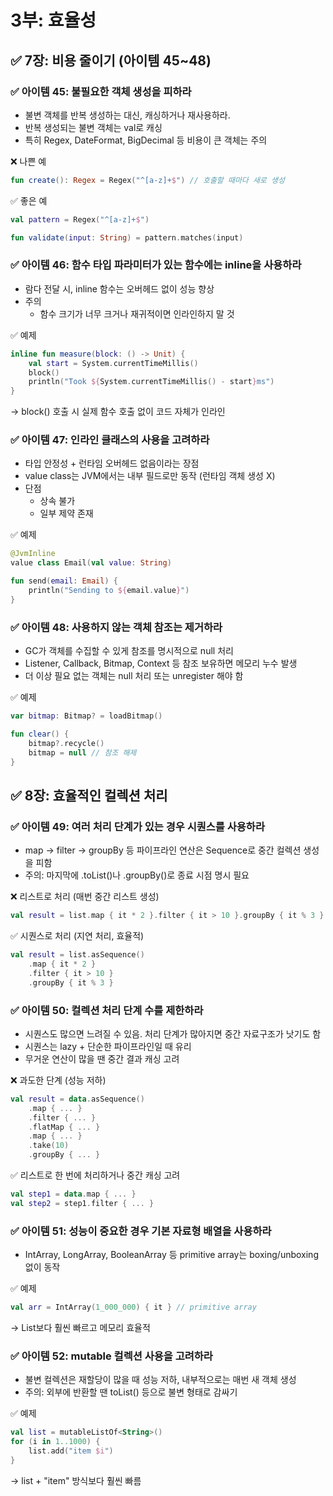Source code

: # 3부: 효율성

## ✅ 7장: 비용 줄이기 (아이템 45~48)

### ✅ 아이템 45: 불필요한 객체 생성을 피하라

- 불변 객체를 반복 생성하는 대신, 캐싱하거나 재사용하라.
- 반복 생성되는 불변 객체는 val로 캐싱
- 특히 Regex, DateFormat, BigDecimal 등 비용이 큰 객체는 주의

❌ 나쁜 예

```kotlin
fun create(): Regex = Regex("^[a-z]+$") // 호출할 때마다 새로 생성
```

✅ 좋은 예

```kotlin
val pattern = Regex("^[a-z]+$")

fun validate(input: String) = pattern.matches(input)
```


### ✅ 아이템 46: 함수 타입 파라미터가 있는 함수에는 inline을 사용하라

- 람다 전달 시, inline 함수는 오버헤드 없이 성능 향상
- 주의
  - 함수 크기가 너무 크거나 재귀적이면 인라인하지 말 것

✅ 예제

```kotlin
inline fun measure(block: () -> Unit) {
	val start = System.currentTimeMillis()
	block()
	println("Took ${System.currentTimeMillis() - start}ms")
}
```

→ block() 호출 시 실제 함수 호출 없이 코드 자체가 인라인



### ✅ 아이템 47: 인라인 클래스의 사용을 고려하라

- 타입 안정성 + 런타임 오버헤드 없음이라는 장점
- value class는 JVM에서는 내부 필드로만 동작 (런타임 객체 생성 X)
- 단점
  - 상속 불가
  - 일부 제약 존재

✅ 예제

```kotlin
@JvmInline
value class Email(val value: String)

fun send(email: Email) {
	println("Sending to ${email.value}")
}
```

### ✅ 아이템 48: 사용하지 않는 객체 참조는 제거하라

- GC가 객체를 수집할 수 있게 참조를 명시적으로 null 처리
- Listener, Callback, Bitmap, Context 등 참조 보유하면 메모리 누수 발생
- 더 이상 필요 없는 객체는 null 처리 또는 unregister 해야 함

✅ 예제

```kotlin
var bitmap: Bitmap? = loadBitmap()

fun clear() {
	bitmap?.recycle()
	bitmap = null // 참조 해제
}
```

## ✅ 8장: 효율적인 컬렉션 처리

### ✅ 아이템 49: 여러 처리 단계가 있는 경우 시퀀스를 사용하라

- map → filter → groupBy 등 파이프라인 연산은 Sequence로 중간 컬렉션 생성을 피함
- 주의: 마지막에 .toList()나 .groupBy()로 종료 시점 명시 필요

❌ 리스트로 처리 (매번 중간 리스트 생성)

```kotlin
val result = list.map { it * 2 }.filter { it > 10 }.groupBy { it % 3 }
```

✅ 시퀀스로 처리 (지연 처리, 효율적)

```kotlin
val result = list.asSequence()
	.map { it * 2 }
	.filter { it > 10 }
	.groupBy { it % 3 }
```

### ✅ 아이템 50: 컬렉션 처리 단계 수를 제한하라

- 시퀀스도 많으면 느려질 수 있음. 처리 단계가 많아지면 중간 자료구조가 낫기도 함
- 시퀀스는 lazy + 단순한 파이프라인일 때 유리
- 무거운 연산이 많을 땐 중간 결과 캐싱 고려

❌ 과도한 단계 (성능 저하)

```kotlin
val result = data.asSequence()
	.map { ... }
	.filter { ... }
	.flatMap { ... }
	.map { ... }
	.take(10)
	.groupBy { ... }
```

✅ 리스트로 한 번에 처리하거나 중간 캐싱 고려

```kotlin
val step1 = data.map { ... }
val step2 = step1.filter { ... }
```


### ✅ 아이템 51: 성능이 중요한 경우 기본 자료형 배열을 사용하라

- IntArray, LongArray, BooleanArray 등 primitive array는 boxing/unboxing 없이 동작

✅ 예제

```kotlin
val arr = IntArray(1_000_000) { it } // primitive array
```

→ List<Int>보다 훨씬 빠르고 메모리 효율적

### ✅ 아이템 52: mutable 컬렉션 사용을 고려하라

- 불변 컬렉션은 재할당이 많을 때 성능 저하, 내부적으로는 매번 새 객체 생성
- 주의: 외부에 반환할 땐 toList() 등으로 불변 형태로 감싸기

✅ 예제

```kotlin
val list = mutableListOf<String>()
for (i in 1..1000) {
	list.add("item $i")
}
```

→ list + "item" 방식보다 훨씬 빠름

************

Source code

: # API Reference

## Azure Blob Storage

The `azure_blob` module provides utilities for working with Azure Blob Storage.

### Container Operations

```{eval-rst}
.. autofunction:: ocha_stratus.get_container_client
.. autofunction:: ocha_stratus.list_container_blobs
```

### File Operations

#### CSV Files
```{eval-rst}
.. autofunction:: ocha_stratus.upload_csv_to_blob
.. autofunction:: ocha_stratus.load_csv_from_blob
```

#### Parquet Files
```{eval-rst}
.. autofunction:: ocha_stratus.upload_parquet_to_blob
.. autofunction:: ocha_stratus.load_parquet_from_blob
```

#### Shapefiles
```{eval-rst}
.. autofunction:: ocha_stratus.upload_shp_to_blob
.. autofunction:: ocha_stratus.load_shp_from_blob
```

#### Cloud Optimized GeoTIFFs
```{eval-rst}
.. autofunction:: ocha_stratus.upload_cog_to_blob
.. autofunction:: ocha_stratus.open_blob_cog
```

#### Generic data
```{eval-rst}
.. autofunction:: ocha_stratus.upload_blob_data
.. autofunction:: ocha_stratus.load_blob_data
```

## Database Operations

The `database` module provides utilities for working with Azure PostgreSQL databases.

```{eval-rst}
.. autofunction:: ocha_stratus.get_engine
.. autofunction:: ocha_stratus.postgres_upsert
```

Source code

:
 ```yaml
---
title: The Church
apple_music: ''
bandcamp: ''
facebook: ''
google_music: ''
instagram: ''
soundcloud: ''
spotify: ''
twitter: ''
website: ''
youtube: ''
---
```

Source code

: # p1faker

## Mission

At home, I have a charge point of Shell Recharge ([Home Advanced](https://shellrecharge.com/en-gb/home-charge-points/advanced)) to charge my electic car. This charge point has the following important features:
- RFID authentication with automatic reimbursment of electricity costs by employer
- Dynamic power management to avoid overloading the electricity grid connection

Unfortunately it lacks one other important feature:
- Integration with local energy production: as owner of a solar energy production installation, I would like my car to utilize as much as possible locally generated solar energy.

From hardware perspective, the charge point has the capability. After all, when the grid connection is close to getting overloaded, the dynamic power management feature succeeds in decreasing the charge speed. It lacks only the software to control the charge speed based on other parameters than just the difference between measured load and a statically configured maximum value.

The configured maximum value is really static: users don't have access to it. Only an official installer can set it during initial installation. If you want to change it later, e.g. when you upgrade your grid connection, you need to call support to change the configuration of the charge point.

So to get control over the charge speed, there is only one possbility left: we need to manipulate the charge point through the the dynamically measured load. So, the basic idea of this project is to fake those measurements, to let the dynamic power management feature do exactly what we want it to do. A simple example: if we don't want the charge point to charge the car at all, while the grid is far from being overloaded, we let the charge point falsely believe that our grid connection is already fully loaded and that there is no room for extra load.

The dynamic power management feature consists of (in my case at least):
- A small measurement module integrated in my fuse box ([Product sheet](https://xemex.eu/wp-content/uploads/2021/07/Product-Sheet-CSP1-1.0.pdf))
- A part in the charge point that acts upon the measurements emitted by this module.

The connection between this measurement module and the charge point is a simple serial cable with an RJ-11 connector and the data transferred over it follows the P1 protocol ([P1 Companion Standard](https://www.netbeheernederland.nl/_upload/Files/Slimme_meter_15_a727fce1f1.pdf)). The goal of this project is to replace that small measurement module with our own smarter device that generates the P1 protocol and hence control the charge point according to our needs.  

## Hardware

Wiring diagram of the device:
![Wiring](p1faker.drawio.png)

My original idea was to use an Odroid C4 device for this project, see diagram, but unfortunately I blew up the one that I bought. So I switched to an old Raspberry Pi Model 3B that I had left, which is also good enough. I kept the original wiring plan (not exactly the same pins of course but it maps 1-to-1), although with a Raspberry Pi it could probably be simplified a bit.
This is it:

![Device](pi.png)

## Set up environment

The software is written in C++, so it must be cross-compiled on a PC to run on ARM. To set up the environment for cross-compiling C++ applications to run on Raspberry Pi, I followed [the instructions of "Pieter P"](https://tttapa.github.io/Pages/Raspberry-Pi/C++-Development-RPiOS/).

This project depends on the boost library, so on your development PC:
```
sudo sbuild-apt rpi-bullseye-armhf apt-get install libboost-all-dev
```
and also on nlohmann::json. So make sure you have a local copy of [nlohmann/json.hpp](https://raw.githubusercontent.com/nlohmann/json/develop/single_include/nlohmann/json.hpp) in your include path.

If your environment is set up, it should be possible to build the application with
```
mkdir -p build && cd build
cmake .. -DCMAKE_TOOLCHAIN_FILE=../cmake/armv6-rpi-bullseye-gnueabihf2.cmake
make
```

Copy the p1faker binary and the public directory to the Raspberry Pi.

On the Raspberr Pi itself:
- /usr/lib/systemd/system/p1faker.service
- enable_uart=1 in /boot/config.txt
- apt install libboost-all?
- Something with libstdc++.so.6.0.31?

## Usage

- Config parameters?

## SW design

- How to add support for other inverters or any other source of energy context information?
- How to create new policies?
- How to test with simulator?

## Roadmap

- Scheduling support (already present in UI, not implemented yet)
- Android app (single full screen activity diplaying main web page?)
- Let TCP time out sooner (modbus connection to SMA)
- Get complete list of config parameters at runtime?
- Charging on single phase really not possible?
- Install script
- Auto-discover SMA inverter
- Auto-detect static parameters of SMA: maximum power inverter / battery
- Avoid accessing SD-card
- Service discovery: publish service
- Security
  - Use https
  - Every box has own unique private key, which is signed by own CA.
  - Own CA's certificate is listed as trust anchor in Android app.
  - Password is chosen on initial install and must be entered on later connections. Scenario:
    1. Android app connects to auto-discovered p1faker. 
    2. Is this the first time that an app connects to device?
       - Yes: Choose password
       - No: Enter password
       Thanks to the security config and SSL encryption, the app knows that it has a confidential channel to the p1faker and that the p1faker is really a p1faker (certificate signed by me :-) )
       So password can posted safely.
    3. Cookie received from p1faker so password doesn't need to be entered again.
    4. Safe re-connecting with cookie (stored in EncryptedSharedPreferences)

************

Work request: Would you retype exactly the lines above, from the line with "- Dynamic power" to the line with "- Integration with", with both end lines kept and nothing more?

Answer to this problem:
- Dynamic power management to avoid overloading the electricity grid connection

Unfortunately it lacks one other important feature:
- Integration with local energy production: as owner of a solar energy production installation, I would like my car to utilize as much as possible locally generated solar energy.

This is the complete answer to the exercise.